» What needs to be done:
Give back the whole listing exactly, line by line.

◆ ◆ ◆ ◆

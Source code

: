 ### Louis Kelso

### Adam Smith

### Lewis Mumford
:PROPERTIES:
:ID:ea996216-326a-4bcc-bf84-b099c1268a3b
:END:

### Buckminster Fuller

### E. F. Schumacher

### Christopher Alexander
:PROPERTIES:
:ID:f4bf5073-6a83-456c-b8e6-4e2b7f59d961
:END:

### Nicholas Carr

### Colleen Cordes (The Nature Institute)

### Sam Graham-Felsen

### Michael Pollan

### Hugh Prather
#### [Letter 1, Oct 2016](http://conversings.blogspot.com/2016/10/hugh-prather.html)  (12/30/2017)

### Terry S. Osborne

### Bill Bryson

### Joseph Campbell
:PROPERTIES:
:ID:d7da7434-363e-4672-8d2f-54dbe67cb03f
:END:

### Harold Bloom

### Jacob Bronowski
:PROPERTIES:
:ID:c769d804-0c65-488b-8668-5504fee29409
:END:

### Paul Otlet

◆ ◆ ◆ ◆

» Exercise response:
Source code

: ### Louis Kelso

### Adam Smith

### Lewis Mumford
:PROPERTIES:
:ID:ea996216-326a-4bcc-bf84-b099c1268a3b
:END:

### Buckminster Fuller

### E. F. Schumacher

### Christopher Alexander
:PROPERTIES:
:ID:f4bf5073-6a83-456c-b8e6-4e2b7f59d961
:END:

### Nicholas Carr

### Colleen Cordes (The Nature Institute)

### Sam Graham-Felsen

### Michael Pollan

### Hugh Prather
#### [Letter 1, Oct 2016](http://conversings.blogspot.com/2016/10/hugh-prather.html)  (12/30/2017)

### Terry S. Osborne

### Bill Bryson

### Joseph Campbell
:PROPERTIES:
:ID:d7da7434-363e-4672-8d2f-54dbe67cb03f
:END:

### Harold Bloom

### Jacob Bronowski
:PROPERTIES:
:ID:c769d804-0c65-488b-8668-5504fee29409
:END:

### Paul Otlet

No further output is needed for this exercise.